---- Provided data

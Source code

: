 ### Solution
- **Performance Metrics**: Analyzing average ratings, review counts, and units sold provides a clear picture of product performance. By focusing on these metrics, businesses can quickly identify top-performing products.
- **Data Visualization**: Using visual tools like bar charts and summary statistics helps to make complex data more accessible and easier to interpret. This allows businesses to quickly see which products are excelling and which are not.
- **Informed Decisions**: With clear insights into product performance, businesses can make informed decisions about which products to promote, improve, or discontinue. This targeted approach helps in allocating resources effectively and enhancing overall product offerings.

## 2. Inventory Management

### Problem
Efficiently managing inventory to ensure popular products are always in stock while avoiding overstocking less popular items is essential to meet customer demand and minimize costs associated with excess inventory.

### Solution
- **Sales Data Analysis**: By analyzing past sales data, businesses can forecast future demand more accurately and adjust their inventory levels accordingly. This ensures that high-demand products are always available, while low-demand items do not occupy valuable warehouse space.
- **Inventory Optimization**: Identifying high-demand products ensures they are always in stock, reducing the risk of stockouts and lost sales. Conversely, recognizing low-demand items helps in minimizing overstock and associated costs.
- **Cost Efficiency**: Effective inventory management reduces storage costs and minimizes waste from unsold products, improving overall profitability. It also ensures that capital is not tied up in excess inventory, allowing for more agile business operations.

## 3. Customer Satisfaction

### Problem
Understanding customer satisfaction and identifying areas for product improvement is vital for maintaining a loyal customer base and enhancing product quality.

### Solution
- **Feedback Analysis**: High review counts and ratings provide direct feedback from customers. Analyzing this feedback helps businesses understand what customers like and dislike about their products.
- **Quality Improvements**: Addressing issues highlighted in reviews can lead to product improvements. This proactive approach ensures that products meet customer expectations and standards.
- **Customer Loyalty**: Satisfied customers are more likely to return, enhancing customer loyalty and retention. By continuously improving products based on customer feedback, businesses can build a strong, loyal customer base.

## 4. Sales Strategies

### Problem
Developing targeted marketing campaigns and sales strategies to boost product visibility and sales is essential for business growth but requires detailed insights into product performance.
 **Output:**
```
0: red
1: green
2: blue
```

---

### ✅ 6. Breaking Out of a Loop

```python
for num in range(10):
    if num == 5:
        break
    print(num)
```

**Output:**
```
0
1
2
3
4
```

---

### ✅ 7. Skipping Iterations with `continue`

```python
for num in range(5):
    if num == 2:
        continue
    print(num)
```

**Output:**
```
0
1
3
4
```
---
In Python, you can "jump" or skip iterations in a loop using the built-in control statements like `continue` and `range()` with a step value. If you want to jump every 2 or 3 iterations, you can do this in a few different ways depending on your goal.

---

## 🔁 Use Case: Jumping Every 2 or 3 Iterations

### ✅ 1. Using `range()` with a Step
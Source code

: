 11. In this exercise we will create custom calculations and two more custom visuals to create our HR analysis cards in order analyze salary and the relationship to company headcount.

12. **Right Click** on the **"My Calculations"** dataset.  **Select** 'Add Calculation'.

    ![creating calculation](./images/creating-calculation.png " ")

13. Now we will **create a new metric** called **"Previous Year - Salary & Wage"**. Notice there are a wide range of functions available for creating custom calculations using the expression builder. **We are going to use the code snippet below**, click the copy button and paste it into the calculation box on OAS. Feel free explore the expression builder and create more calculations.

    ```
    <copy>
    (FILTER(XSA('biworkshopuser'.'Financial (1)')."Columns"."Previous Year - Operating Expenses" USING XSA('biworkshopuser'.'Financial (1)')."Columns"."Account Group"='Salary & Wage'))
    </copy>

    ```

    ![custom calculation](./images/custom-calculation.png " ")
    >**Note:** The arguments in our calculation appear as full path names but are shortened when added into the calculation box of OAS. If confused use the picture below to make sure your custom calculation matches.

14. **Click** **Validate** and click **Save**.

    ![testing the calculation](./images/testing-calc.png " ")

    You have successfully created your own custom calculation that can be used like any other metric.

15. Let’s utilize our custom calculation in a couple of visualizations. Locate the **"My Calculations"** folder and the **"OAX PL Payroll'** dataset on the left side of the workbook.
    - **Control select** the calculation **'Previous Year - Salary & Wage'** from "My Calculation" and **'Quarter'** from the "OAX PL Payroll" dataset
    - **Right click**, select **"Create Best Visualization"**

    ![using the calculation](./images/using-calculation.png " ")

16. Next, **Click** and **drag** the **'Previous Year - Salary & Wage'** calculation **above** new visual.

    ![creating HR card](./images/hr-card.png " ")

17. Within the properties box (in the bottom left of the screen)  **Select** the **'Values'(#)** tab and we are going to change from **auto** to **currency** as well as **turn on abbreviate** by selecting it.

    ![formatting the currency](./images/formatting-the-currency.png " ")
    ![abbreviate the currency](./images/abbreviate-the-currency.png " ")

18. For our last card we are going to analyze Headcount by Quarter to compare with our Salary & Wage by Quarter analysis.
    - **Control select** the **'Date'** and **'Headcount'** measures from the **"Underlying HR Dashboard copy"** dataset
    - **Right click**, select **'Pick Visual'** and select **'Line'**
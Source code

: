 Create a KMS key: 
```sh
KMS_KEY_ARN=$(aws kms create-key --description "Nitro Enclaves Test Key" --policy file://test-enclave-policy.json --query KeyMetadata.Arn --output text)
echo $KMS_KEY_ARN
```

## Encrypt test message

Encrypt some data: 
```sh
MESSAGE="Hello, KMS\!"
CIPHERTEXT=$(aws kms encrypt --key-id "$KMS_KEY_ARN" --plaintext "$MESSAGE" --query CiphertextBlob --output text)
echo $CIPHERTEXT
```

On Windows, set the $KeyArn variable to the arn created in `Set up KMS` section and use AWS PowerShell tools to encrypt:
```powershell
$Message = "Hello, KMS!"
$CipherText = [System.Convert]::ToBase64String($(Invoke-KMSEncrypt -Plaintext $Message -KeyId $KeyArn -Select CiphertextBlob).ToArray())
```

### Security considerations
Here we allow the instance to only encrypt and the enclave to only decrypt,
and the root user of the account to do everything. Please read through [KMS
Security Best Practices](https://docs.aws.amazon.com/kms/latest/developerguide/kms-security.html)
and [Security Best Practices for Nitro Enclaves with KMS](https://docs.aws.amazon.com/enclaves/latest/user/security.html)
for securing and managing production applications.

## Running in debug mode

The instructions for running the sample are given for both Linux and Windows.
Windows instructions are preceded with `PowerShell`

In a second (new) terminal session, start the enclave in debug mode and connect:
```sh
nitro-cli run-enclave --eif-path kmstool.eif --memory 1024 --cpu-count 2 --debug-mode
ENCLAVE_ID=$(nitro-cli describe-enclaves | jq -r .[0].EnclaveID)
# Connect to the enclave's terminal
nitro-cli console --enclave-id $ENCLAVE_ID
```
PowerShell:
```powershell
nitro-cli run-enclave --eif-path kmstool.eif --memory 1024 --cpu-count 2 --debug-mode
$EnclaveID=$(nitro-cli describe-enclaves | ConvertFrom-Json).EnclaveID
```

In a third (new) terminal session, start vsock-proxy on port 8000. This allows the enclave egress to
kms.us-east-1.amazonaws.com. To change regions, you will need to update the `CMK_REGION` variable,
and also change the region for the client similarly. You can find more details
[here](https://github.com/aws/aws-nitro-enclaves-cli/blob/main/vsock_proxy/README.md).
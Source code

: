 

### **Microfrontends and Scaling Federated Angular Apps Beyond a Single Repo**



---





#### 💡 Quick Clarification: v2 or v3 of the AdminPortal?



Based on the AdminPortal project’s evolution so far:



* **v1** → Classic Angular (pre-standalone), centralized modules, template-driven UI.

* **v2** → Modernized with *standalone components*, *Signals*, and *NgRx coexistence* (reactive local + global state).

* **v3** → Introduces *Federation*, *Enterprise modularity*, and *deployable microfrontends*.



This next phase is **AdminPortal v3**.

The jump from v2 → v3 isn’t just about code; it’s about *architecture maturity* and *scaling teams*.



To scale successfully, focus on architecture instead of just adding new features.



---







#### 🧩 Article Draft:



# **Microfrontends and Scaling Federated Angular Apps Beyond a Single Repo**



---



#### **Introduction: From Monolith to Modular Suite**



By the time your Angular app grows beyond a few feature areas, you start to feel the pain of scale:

--------

(Problem statement): Print the first line of the records above and each line after it, exactly, through the line with "- **Data Visualization**: Using".

(Task result):
Source code

: ### Solution
- **Performance Metrics**: Analyzing average ratings, review counts, and units sold provides a clear picture of product performance. By focusing on these metrics, businesses can quickly identify top-performing products.
- **Data Visualization**: Using visual tools like bar charts and summary statistics helps to make complex data more accessible and easier to interpret. This allows businesses to quickly see which products are excelling and which are not.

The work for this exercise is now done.